Der Vorstandsvorsitzende der Volkswagen AG, Herbert Diess, drückt beim Umbau des Wolfsburger Konzerns aufs Tempo. Das Unternehmen kämpfe an einigen Stellen noch mit schwerfälligen Strukturen, komplexen Prozessen und hohen Kosten, sagte Diess am Dienstag auf der Hauptversammlung in Berlin. »Hier gibt es viel zu tun. Großen Ballast können wir uns auf Dauer nicht leisten.« Deshalb mache er persönlich Tempo bei der Transformationen des Unternehmens in einen Anbieter von Elektromobilität, selbstfahrenden Autos und neuen Mobilitätsdiensten. »Wir überprüfen, ob wir noch der beste Eigentümer für die unterschiedlichen Geschäfte sind«, sagte Diess laut Redetext.

Volkswagen will die Kosten bis 2023 um weitere knapp sechs Milliarden Euro drücken, um die Rendite zu steigern und Investitionen in die Elektromobilität zu stecken. In der Verwaltung sollen bis zu 7.000 Stellen durch Altersteilzeit wegfallen. Gleichzeitig soll die Produktivität der Werke weiter gesteigert werden.

Der Betriebsratsvorsitzende Bernd Osterloh erwartet eine baldige Einigung mit der Geschäftsleitung über das geplante Kürzungsprogramm. Die Gespräche liefen gut, teilte Osterloh am Dienstag in einem Brief an die Belegschaft mit. »Ich bin überzeugt, dass wir hier noch im Mai ein Ergebnis vermelden können«, fügte er hinzu. Für die Umsetzung des im März verkündeten Kürzungsprogramms hatte der Betriebsrat einige Bedingungen gestellt, unter anderem den Ausbau von Altersteilzeit, Qualifizierung der Mitarbeiter und eine Fortschreibung der Beschäftigungssicherung.

Für den geplanten Einstieg in die Batteriezellfertigung müssten die wirtschaftlichen Rahmenbedingungen stimmen, so Osterloh. »Das hängt vor allem davon ab, ob eine solche Zellfabrik als stromintensiver Betrieb von der EEG-Umlage befreit werden wird und wie sich die Verfügbarkeit von grünem Strom aus erneuerbaren Quellen gestaltet.« Das sei ein klarer Auftrag an die Politik. »Energiewende und Elektromobilität dürfen nicht nur in Sonntagsreden gefordert werden.« Die Gewerkschaft hatte sich lange für eine eigene Zellfertigung im Konzern eingesetzt. Volkswagen will dafür knapp eine Milliarde Euro Investitionssumme bereitstellen.

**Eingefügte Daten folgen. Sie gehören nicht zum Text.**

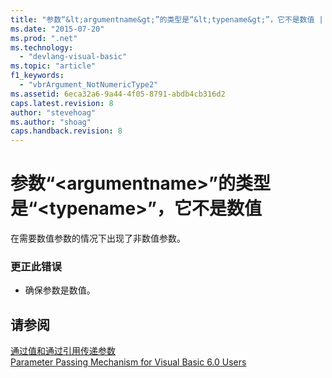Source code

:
 ```yaml
---
title: "参数“&lt;argumentname&gt;”的类型是“&lt;typename&gt;”，它不是数值 | Microsoft Docs"
ms.date: "2015-07-20"
ms.prod: ".net"
ms.technology: 
  - "devlang-visual-basic"
ms.topic: "article"
f1_keywords: 
  - "vbrArgument_NotNumericType2"
ms.assetid: 6eca32a6-9a44-4f05-8791-abdb4cb316d2
caps.latest.revision: 8
author: "stevehoag"
ms.author: "shoag"
caps.handback.revision: 8
---
```

# 参数“&lt;argumentname&gt;”的类型是“&lt;typename&gt;”，它不是数值
在需要数值参数的情况下出现了非数值参数。  
  
### 更正此错误  
  
-   确保参数是数值。  
  
## 请参阅  
 [通过值和通过引用传递参数](../../visual-basic/programming-guide/language-features/procedures/passing-arguments-by-value-and-by-reference.md)   
 [Parameter Passing Mechanism for Visual Basic 6.0 Users](http://msdn.microsoft.com/zh-cn/0fa2b0dc-aa1c-4797-bbd6-aa13c611cab2)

Die Lkw-Sparte mit den beiden Herstellern MAN und Scania soll möglichst noch vor der Sommerpause an die Börse gehen. Für die Großmotorentochter MAN Energy Solutions und den Getriebehersteller Renk werde nach Lösungen gesucht, wobei auch ein Verkauf möglich ist. Ferner steigt Volkswagen in eine eigene Batteriezellfertigung am Standort Salzgitter ein. Für knapp eine Milliarde Euro soll dort eine Fabrik entstehen, die anfangs rund 700 Mitarbeiter beschäftigt.

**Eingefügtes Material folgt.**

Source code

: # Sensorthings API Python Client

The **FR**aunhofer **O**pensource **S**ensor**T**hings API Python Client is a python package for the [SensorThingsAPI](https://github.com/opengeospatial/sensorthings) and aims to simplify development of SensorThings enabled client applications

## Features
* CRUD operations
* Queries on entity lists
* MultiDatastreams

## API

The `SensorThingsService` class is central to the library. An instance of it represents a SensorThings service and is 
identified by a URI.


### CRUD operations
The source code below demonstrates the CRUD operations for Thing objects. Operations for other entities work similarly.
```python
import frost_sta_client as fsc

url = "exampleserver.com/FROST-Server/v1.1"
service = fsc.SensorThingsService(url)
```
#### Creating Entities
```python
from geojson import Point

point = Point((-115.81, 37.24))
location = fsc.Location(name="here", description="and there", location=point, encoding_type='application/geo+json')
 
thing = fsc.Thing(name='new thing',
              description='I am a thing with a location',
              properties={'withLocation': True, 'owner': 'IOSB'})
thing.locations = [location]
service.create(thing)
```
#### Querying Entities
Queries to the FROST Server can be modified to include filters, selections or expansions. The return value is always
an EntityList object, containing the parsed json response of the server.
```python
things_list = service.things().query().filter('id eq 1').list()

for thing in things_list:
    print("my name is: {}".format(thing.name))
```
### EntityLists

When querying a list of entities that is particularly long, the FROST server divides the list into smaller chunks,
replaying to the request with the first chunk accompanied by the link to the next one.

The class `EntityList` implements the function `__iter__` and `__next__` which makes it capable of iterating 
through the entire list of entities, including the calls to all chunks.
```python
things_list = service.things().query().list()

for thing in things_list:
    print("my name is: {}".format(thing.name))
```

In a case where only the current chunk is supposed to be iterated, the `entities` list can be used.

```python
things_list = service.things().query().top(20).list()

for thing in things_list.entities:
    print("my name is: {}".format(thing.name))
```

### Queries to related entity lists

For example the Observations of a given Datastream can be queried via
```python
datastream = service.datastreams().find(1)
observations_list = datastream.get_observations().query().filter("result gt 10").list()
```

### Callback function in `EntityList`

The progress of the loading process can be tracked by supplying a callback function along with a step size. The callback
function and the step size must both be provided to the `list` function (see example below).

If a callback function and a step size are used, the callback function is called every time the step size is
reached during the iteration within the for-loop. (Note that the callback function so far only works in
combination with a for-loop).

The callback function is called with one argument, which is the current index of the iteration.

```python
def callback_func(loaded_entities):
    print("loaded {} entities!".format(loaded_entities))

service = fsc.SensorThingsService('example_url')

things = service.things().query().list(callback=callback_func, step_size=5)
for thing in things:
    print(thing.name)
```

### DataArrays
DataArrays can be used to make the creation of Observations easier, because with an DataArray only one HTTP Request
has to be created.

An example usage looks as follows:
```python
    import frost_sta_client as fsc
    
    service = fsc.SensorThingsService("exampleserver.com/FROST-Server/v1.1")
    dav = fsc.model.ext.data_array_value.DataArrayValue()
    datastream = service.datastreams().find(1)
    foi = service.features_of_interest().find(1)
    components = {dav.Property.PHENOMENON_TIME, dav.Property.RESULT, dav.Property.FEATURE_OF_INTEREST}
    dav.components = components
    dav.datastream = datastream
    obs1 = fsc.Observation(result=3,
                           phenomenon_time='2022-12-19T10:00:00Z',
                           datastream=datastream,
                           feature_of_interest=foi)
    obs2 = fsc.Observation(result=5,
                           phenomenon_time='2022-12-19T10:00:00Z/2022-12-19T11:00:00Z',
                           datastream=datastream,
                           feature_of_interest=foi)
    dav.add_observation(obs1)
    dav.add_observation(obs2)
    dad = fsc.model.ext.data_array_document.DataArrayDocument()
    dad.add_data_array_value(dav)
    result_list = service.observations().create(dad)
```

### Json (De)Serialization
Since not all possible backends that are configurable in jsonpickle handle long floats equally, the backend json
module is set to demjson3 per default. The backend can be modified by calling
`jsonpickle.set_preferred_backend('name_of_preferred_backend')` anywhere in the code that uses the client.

Als weiteres Großprojekt beschloss der Aufsichtsrat am Vorabend der Hauptversammlung den Einstieg in konkrete Verhandlungen über den Standort für ein neues Werk in Europa. Insidern zufolge kommen dafür Bulgarien und die Türkei in Frage. Gegen ein solches Vorhaben hatte sich der Betriebsrat gesperrt, solange Audi in Ingolstadt und VW in Wolfsburg nicht ausgelastet sind. Deshalb wird die Zusage für eine Batteriezellfertigung in Niedersachsen als Zugeständnis an die Beschäftigtenvertretung und die IG Metall gewertet. Auch Niedersachsen hatte sich als zweitgrößter VW-Eigner für eine Batteriezellfertigung in dem Bundesland eingesetzt. (dpa/Reuters/jW)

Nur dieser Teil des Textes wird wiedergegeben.